Well, gosh, it must be terrible, avoid it all costs!

> I'm repeating the same line for the third time today.

You're obviously not a fan of the language if you find yourself bashing it 3
times in a day, fair enough.

> I find that Scala is for people who find Haskell too simple

Scala is for those that want to get shit done without dealing with Java's
endless boilerplate, while still running on the performance beast that is the
JVM and benefiting from Java's massive ecosystem. As a bonus you get FP out of
the box, so you find yourself, without consciously being aware of it, favoring
immutable constructs (map,flatMap,fold, etc.) over imperative mutable
boilerplate ridden hacks to achieve the same, thereby, in complete
disagreement with the article at hand, becoming a better programmer.

With Haskell you get purity, unhindered FP elegance, and minuscule ecosystem,
a language interoperable with...itself it seems.

While it's true that Scala is perhaps overly feature rich, with the to be
released 2.11 the focus has been on aggressively stripping out unused features
from the language and improving compiler performance.
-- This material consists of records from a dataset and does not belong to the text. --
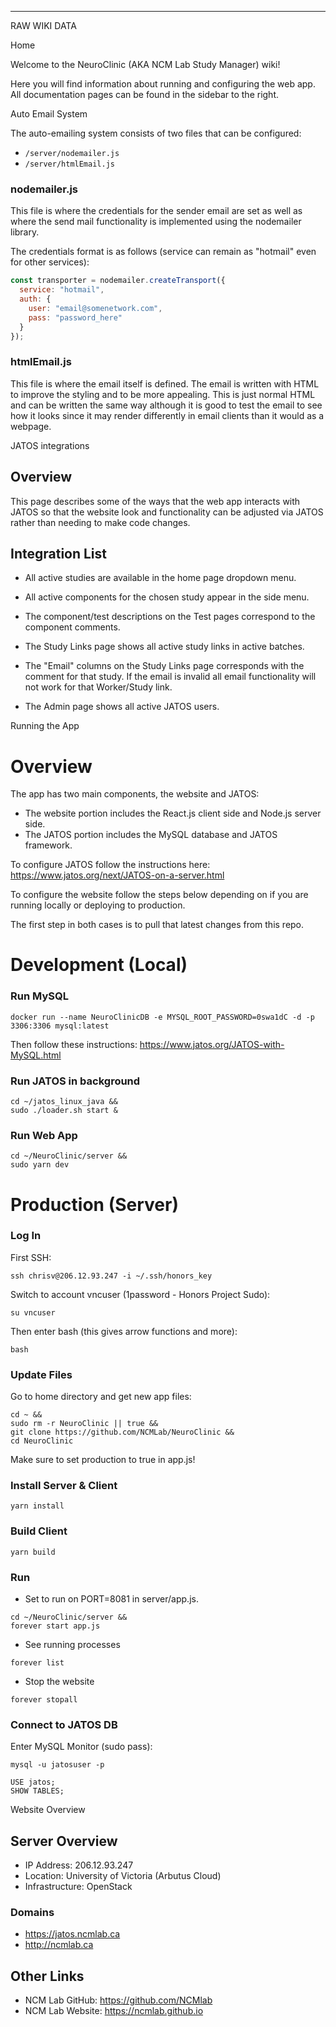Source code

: ------------------------------------------------------------------------------------------

RAW WIKI DATA


Home

Welcome to the NeuroClinic (AKA NCM Lab Study Manager) wiki!

Here you will find information about running and configuring the web app. All documentation pages can be found in the sidebar to the right.


Auto Email System

The auto-emailing system consists of two files that can be configured:
* `/server/nodemailer.js`
* `/server/htmlEmail.js`

### nodemailer.js
This file is where the credentials for the sender email are set as well as where the send mail functionality is implemented using the nodemailer library.

The credentials format is as follows (service can remain as "hotmail" even for other services):
```javascript
const transporter = nodemailer.createTransport({
  service: "hotmail",
  auth: {
    user: "email@somenetwork.com",
    pass: "password_here"
  }
});
```

### htmlEmail.js
This file is where the email itself is defined. The email is written with HTML to improve the styling and to be more appealing. This is just normal HTML and can be written the same way although it is good to test the email to see how it looks since it may render differently in email clients than it would as a webpage.


JATOS integrations

## Overview

This page describes some of the ways that the web app interacts with JATOS so that the website look and functionality can be adjusted via JATOS rather than needing to make code changes.

## Integration List

* All active studies are available in the home page dropdown menu.

* All active components for the chosen study appear in the side menu.

* The component/test descriptions on the Test pages correspond to the component comments.

* The Study Links page shows all active study links in active batches.

* The "Email" columns on the Study Links page corresponds with the comment for that study. If the email is invalid all email functionality will not work for that Worker/Study link.

* The Admin page shows all active JATOS users.


Running the App

# Overview

The app has two main components, the website and JATOS:

* The website portion includes the React.js client side and Node.js server side.
* The JATOS portion includes the MySQL database and JATOS framework.

To configure JATOS follow the instructions here:
https://www.jatos.org/next/JATOS-on-a-server.html

To configure the website follow the steps below depending on if you are running locally or deploying to production.

The first step in both cases is to pull that latest changes from this repo.

# Development (Local)

### Run MySQL
```
docker run --name NeuroClinicDB -e MYSQL_ROOT_PASSWORD=0swa1dC -d -p 3306:3306 mysql:latest
```
Then follow these instructions: https://www.jatos.org/JATOS-with-MySQL.html

### Run JATOS in background
```
cd ~/jatos_linux_java &&
sudo ./loader.sh start &
```

### Run Web App

```
cd ~/NeuroClinic/server &&
sudo yarn dev
```

# Production (Server)

### Log In
First SSH:
```
ssh chrisv@206.12.93.247 -i ~/.ssh/honors_key
```
Switch to account vncuser (1password - Honors Project Sudo):
```
su vncuser
```
Then enter bash (this gives arrow functions and more):
```
bash
```

### Update Files
Go to home directory and get new app files:
```
cd ~ &&
sudo rm -r NeuroClinic || true &&
git clone https://github.com/NCMLab/NeuroClinic &&
cd NeuroClinic
```

Make sure to set production to true in app.js!

### Install Server & Client
```
yarn install
```
### Build Client
```
yarn build
```
### Run
* Set to run on PORT=8081 in server/app.js.
```
cd ~/NeuroClinic/server &&
forever start app.js
```
* See running processes
```
forever list
```
* Stop the website
```
forever stopall
```

### Connect to JATOS DB
Enter MySQL Monitor (sudo pass):
```
mysql -u jatosuser -p
```

```
USE jatos;
SHOW TABLES;
```


Website Overview

## Server Overview
* IP Address: 206.12.93.247
* Location: University of Victoria (Arbutus Cloud)
* Infrastructure: OpenStack

### Domains
* https://jatos.ncmlab.ca
* http://ncmlab.ca

## Other Links
* NCM Lab GitHub: https://github.com/NCMlab
* NCM Lab Website: https://ncmlab.github.io
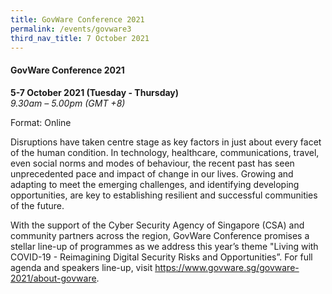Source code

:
 ```yaml
---
title: GovWare Conference 2021
permalink: /events/govware3
third_nav_title: 7 October 2021
---
```

#### **GovWare Conference 2021**

**5-7 October 2021 (Tuesday - Thursday)**  
*9.30am – 5.00pm (GMT +8)*

Format: Online

Disruptions have taken centre stage as key factors in just about every facet of the human condition. In technology, healthcare, communications, travel, even social norms and modes of behaviour, the recent past has seen unprecedented pace and impact of change in our lives. Growing and adapting to meet the emerging challenges, and identifying developing opportunities, are key to establishing resilient and successful communities of the future.

With the support of the Cyber Security Agency of Singapore (CSA) and community partners across the region, GovWare Conference promises a stellar line-up of programmes as we address this year’s theme "Living with COVID-19 - Reimagining Digital Security Risks and Opportunities”. For full agenda and speakers line-up, visit <a href="https://www.govware.sg/govware-2021/about-govware" target="_blank">https://www.govware.sg/govware-2021/about-govware</a>.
Following that, perhaps for 2.12, Odersky recently proposed on Twitter a
revision of the type system that had FP devotees up in arms since the proposed
change removes some of the complexity that makes libraries like Scalaz
possible.

At any rate, with Java8 there will be a squeeze in the JVM landscape,
alternative languages will be fighting for users as lousy legacy Java is soon
going out the window.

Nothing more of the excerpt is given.